--- Data for this task ---

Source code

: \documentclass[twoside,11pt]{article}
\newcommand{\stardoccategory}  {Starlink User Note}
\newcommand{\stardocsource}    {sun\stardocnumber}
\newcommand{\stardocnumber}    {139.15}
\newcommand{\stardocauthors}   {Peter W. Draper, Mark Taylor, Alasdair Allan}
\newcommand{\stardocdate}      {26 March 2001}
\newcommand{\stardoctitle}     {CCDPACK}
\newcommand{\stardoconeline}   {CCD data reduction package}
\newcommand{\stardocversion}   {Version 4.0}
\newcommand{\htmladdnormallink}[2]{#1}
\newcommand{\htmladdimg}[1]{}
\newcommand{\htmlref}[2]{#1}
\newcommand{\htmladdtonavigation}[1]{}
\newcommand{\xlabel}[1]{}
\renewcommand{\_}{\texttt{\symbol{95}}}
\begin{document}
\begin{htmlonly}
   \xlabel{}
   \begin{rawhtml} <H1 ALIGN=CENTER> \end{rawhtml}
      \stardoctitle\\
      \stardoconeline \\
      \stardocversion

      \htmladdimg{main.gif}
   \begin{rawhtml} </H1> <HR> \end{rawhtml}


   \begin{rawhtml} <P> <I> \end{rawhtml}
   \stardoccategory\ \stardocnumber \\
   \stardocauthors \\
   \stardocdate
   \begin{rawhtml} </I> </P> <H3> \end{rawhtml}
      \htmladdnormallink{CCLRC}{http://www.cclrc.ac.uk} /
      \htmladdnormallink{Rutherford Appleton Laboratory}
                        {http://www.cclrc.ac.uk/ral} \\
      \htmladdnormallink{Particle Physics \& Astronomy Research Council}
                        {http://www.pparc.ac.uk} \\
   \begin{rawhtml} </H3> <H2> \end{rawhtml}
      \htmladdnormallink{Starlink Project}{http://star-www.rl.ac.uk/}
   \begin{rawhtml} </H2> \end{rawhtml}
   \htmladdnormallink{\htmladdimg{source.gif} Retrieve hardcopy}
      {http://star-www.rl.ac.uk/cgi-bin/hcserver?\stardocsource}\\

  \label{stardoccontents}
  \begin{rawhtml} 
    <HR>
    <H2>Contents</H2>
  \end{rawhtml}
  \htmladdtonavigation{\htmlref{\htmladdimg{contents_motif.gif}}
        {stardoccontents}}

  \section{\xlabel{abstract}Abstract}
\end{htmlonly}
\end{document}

---
--- Data for this task ---

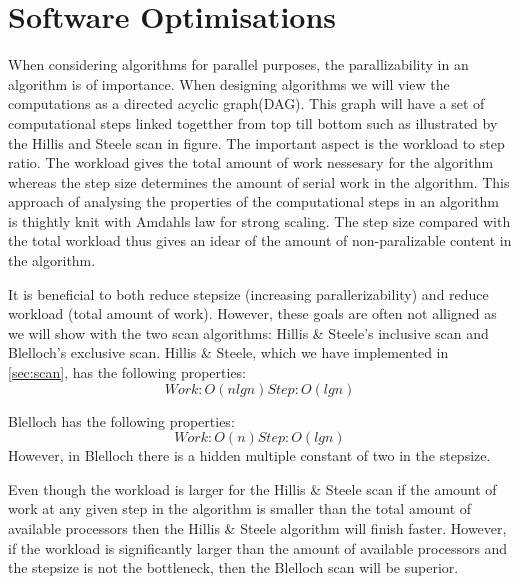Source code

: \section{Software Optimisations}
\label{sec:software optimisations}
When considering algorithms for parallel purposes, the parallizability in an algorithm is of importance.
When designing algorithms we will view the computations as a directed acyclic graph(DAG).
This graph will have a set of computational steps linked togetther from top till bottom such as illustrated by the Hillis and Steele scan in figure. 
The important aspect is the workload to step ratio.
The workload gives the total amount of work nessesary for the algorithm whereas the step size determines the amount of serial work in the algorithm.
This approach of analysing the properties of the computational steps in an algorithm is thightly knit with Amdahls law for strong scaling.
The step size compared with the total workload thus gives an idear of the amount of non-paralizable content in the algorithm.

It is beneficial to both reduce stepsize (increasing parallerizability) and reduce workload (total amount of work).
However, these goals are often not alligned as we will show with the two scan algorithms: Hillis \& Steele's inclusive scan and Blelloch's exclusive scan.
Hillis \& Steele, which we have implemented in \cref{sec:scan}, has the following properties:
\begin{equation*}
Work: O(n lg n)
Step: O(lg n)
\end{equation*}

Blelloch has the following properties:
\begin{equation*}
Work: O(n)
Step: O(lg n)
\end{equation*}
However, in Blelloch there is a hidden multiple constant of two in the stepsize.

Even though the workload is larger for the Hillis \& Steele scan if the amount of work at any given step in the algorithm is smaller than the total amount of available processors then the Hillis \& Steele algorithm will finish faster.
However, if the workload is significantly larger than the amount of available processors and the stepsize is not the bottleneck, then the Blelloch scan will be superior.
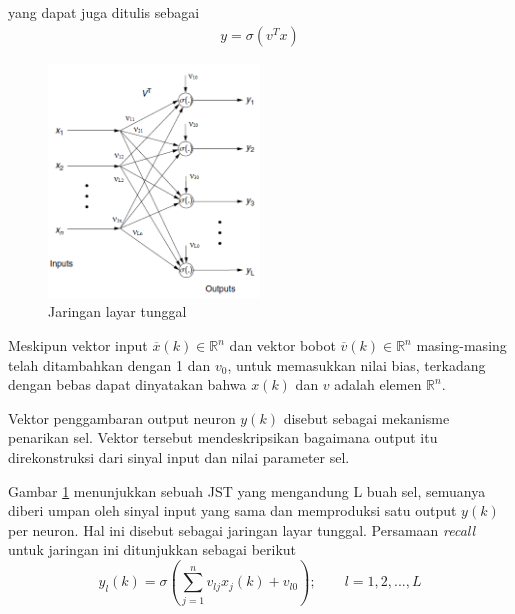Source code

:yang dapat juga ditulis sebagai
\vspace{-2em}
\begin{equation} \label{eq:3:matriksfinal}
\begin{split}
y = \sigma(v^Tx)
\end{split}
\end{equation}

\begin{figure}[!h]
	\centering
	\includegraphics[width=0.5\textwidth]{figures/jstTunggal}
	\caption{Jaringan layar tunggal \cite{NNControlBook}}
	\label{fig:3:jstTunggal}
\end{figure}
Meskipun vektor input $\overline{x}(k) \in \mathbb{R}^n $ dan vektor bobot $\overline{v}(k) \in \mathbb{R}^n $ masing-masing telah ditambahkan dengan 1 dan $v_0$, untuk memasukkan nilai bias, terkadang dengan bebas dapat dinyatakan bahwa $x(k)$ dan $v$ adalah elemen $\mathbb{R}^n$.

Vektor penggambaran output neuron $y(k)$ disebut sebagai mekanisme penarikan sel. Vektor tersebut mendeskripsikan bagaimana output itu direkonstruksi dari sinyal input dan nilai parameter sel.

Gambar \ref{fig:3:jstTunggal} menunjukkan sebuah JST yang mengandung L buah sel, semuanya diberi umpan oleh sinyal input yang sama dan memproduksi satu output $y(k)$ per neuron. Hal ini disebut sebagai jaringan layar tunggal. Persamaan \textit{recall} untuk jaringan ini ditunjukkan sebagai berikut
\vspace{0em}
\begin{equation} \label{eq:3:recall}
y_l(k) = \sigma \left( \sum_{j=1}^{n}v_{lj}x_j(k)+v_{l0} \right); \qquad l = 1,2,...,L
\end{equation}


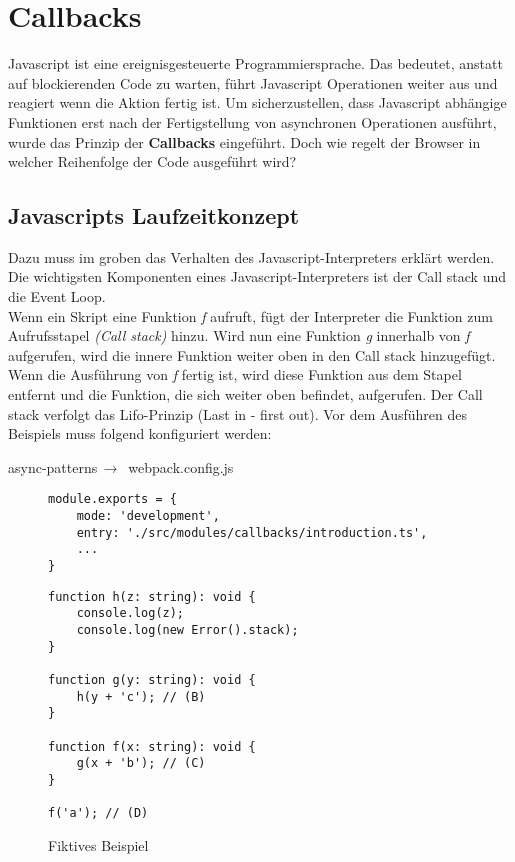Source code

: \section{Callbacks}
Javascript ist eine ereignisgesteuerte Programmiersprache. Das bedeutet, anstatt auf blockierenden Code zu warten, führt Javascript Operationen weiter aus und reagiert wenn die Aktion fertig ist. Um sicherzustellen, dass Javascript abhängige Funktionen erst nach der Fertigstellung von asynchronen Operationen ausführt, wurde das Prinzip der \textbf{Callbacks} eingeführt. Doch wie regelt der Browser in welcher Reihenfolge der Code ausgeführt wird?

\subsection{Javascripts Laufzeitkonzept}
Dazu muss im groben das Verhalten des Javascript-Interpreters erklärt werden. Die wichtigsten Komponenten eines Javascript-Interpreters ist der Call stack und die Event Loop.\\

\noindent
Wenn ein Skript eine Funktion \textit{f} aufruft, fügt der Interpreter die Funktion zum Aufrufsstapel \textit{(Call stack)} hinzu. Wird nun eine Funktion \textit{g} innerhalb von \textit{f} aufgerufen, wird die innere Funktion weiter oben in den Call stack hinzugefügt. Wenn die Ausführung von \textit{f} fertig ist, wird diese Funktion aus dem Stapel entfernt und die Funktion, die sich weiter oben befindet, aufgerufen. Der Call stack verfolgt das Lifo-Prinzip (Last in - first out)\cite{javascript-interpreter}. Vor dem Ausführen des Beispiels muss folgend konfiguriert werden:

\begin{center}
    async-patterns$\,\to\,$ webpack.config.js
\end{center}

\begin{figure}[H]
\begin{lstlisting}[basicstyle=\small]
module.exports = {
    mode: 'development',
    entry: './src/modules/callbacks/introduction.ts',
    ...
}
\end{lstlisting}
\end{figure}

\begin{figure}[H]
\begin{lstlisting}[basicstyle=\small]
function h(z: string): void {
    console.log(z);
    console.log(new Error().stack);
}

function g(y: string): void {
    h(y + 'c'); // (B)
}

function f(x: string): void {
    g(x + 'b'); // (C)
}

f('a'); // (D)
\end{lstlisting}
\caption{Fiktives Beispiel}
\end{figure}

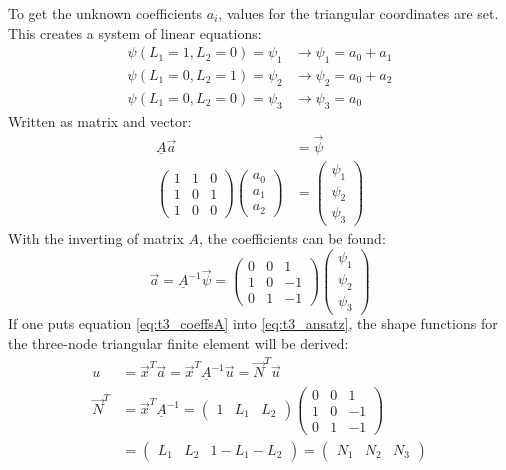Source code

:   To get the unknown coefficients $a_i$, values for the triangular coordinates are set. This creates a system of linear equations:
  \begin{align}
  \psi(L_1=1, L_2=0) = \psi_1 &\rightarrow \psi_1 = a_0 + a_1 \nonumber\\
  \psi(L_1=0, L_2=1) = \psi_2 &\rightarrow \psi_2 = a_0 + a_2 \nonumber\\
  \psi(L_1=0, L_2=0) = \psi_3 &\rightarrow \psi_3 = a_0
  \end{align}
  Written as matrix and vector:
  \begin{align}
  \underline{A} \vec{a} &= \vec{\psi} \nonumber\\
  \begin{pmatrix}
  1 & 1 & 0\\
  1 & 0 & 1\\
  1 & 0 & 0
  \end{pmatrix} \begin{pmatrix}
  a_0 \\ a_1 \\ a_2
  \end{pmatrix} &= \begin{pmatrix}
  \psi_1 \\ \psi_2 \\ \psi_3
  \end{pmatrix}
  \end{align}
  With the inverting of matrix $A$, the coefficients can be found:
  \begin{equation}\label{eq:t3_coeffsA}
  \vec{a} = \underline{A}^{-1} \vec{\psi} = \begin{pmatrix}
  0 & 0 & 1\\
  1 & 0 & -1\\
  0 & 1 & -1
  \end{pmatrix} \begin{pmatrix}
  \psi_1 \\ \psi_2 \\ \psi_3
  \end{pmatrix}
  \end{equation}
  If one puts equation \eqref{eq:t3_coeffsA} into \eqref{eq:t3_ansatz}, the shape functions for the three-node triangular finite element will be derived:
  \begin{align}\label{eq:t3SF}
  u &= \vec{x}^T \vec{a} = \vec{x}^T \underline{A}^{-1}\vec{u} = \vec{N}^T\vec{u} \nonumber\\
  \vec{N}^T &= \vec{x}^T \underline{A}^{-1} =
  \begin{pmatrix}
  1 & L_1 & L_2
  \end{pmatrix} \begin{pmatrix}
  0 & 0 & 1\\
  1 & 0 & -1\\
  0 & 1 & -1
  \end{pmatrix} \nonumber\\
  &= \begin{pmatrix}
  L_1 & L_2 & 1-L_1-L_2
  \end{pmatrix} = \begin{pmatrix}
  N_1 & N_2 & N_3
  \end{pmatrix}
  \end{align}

---
--- Data for this task ---

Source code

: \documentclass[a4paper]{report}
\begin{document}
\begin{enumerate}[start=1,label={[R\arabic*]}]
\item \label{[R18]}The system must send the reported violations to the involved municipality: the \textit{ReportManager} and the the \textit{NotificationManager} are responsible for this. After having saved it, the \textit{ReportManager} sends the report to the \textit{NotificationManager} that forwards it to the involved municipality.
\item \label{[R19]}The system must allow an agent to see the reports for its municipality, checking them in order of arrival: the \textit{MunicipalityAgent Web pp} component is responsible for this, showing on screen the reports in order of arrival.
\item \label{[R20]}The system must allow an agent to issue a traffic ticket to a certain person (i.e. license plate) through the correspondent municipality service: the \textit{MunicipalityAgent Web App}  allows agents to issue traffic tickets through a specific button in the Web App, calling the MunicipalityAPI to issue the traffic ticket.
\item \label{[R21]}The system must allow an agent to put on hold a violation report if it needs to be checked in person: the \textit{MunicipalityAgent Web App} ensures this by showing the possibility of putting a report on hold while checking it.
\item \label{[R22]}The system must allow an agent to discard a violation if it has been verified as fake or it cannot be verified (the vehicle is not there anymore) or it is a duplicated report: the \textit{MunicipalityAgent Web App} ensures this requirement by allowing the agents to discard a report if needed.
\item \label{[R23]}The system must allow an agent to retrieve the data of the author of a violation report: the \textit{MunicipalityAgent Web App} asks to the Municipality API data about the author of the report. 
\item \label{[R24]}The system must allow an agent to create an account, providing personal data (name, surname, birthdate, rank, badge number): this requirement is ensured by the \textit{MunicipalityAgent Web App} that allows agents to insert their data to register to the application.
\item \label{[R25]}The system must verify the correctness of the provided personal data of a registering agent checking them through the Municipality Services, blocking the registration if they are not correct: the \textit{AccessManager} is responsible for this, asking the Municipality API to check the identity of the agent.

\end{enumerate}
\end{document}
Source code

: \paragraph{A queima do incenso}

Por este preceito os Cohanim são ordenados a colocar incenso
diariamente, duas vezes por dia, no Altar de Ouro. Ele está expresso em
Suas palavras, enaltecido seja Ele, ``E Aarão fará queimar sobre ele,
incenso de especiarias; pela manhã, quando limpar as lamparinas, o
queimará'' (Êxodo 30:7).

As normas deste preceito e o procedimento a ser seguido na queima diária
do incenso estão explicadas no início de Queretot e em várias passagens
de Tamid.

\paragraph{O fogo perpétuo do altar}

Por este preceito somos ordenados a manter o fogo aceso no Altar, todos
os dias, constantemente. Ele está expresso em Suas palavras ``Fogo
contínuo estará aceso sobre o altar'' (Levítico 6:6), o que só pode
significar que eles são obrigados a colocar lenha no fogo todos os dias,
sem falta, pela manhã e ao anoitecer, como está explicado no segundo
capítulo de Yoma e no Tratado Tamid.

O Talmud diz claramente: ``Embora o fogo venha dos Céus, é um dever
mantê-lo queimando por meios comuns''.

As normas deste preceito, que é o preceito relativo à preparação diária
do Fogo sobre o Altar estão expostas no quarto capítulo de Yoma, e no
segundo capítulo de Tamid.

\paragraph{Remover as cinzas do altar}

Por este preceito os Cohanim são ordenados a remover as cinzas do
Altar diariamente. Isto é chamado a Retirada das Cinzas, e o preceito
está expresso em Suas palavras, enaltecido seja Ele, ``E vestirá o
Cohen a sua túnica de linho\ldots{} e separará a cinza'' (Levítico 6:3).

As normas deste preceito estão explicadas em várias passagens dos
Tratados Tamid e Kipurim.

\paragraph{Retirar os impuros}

---

### Work item
Select and copy every line from the records that includes the word "capítulo".

### Completed exercise
capítulo de Yoma e no Tratado Tamid.
do Fogo sobre o Altar estão expostas no quarto capítulo de Yoma, e no
segundo capítulo de Tamid.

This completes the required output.